Japan’s first cargo spacecraft

The first JAXA H-II Transfer Vehicle HTV-1 is launched to the International Space Station from the Tanegashima Space Center, Japan.

H-II Transfer Vehicle

H-II Transfer Vehicle

The H-II Transfer Vehicle (HTV) is an unmanned resupply spacecraft used to resupply the Kibō Japanese Experiment Module (JEM) and the rest of the International Space Station (ISS).

The Japan Aerospace Exploration Agency (JAXA) has been working on the design since the early 1990s.

The first mission, HTV-1, was originally intended to be launched in 2001. It lifted-off at 17:01 UTC on September 10, 2009 on an H-IIB launch vehicle.

HTV is about 9.2 m long (including maneuvering thrusters at one end) and 4.4 m in diameter. Empty, it weighs 10.5 tons. HTV is a larger and simpler vehicle than the Progress spacecraft currently used by Russia to bring supplies to the station, since it does not have a complex docking and approach system.

Progress spacecraft M-52

Progress spacecraft M-52

Instead, it will be flown just close enough to the station to allow capture by Canadarm2, which will pull it to a berthing port on the ISS Harmony module.

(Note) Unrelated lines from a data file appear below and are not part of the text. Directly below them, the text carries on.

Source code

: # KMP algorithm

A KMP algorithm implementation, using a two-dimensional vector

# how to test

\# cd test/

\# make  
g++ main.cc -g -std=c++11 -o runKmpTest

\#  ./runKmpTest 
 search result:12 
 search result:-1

HTV can carry supplies in a combination of two different “segments” that can be attached together. One is a pressurized hold with a capacity of 6,000 kg, which includes an optional docking adapter at one end to allow it to be unloaded in a shirt-sleeves environment. It is designed specifically to carry eight International Standard Payload Racks in total.

After the planned retirement of NASA’s Space Shuttle in 2010, HTV will be the only vehicle which can carry ISPRs to the ISS. It will also have a tank to deliver up to 300 kg of water to the station. The other is a lighter and slightly longer unpressurized segment, which includes a hatch on the side to allow it to be unloaded remotely.